Northern Ireland

Beragh residents hear flood plans

Flooded playground
Image caption Flood-waters devastated the village of Beragh in October

Residents in the flood-hit Tyrone village of Beragh have met staff from the Rivers Agency and Roads Service to hear about plans to protect the village.

The village was badly hit by floods in October.

The Cloughfin river burst its banks causing 17 homes to be evacuated.

Many of the people attending the meeting on Monday night have only been back in their homes for less than three weeks.

People had asked the Rivers Agency when work would be starting on flood defences, brought forward to next year.

The memories of 24 October, when their houses were flooded, are still very vivid.

Elaine Moses and her daughters were rescued from their house in The Meadows by boat.

"We've been going such a long time on these promises and we've never seen the work actually physically starting on the ground," she said.

"We want people to make their commitments and actually stick to them."

The Rivers Agency and Road Service are working together on plans to resolve the situation in Beragh, but the design of any flood-wall is not yet finalised.

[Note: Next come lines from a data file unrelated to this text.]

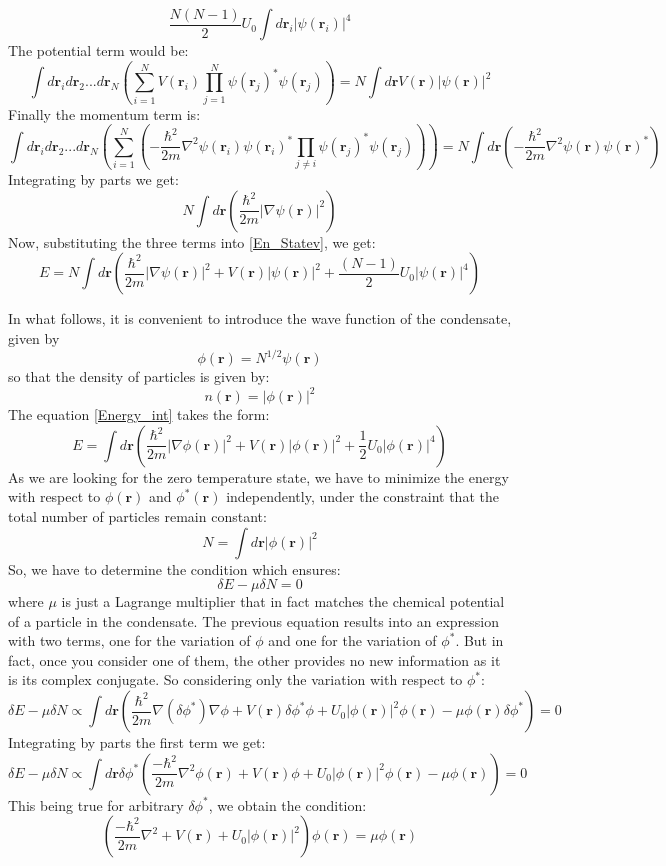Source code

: \documentclass{article}
\begin{document}
$$
 \frac{N(N-1)}{2}U_0\int d\mathbf{r}_i |\psi(\mathbf{r}_i)|^4
$$
The potential term would be:
$$
 \int d\mathbf{r}_i d\mathbf{r}_2 ... d\mathbf{r}_N\left(\sum_{i=1}^{N}V(\mathbf{r}_i)\prod_{j=1}^{N}\psi(\mathbf{r}_j)^{*}\psi(\mathbf{r}_j)\right)=N\int d\mathbf{r} V(\mathbf{r})|\psi(\mathbf{r})|^2
$$
Finally the momentum term is:
$$
 \int d\mathbf{r}_i d\mathbf{r}_2 ... d\mathbf{r}_N \left(\sum_{i=1}^{N}\left(-\frac{\hbar^2}{2m}\nabla^2\psi(\mathbf{r}_i)\psi(\mathbf{r}_i)^{*}\prod_{j\neq i}\psi(\mathbf{r}_j)^{*}\psi(\mathbf{r}_j)\right)\right)=N\int d\mathbf{r} \left(-\frac{\hbar^2}{2m}\nabla^2\psi(\mathbf{r})\psi(\mathbf{r})^{*}\right)
$$
Integrating by parts we get:
$$
 N\int d\mathbf{r} \left(\frac{\hbar^2}{2m}|\nabla\psi(\mathbf{r})|^2\right)
$$
Now, substituting the three terms into \eqref{En_Statev}, we get:
\begin{equation}\label{Energy_int}
 E=N\int d\mathbf{r}\left(\frac{\hbar^2}{2m}|\nabla\psi(\mathbf{r})|^2+V(\mathbf{r})|\psi(\mathbf{r})|^2+\frac{(N-1)}{2}U_0|\psi(\mathbf{r})|^4\right)
\end{equation}

In what follows, it is convenient to introduce the wave function of the condensate, given by 
$$
 \phi(\mathbf{r})=N^{1/2}\psi(\mathbf{r})
$$
so that the density of particles is given by:
$$
 n(\mathbf{r})=|\phi(\mathbf{r})|^2
$$
The equation \eqref{Energy_int} takes the form:
\begin{equation}\label{Energy_cond_wave_f}
 E=\int d\mathbf{r}\left(\frac{\hbar^2}{2m}|\nabla\phi(\mathbf{r})|^2+V(\mathbf{r})|\phi(\mathbf{r})|^2+\frac{1}{2}U_0|\phi(\mathbf{r})|^4\right)
\end{equation}
As we are looking for the zero temperature state, we have to minimize the energy with respect to $\phi(\mathbf{r})$ and $\phi^{*}(\mathbf{r})$ independently, under the constraint that the total number of particles remain constant: 
$$
 N=\int d\mathbf{r}|\phi(\mathbf{r})|^2
$$
So, we have to determine the condition which ensures:
$$
 \delta E- \mu \delta N=0
$$
where $\mu$ is just a Lagrange multiplier that in fact matches the chemical potential of a particle in the condensate. The previous equation results into an expression with two terms, one for the variation of $\phi$ and one for the variation of $\phi^*$. But in fact, once you consider one of them, the other provides no new information as it is its complex conjugate. So considering only the variation with respect to $\phi^*$:
$$
 \delta E-\mu \delta N \propto \int d\mathbf{r} \left(\frac{\hbar^2}{2m}\nabla( \delta \phi^*)\nabla \phi +V(\mathbf{r})\delta \phi^* \phi +U_0 |\phi(\mathbf{r})|^2 \phi(\mathbf{r})-\mu \phi(\mathbf{r}) \delta \phi^*\right)=0
$$
Integrating by parts the first term we get:
$$
 \delta E-\mu \delta N \propto \int d\mathbf{r}\delta \phi^* \left(\frac{-\hbar^2}{2m}\nabla^2 \phi(\mathbf{r}) +V(\mathbf{r}) \phi +U_0 |\phi(\mathbf{r})|^2 \phi(\mathbf{r})-\mu \phi(\mathbf{r})\right)=0
$$
This being true for arbitrary $\delta \phi^*$, we obtain the condition:
\begin{equation}\label{GP_Eq1}
 \left(\frac{-\hbar^2}{2m}\nabla^2 +V(\mathbf{r}) +U_0 |\phi(\mathbf{r})|^2 \right)\phi(\mathbf{r})=\mu \phi(\mathbf{r})
\end{equation}
\end{document}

Stephen Dawson, a Rivers Agency engineer, said: "We're very much in the early stages of developing the overall option and appraisal for the flood alleviation scheme.

"That is going to take time to be developed and we're exploring a lot of different ways of solving the problems here."

Early warning

Some solutions are already being implemented.

Image caption Stephen Dawson from the Rivers Agency told residents that a flood-defence scheme would take time to develop

Overgrown shrubbery along the banks of the river is being cut back, to prevent water pooling in vulnerable areas.

A sandbag store has been set up in the village and an early warning system is being trialled.

It is hoped that it will be used to send a text alert if the river is at a dangerous level, allowing people time to do what they can to protect their homes.

An inspection has also been carried out to check for blockages in the river course.

Staff from the Rivers Agency told the meeting that there would be visible progress in the next few months.

A 200-year-old railway bridge is to be removed, but because it is historically valuable, it has to be deconstructed rather than demolished, and rebuilt at a site in Loughgall.

Meanwhile, work on the road bridge close to the Beragh Red Knights GAA club, which was also flooded, will not begin until next year.

Roads Service has also proposed adding footpaths, as well as widening and elevating the bridge. Engineers say that should also help relieve the flooding problem.

The residents will meet the agencies involved again later this year, when the flood defence design is complete.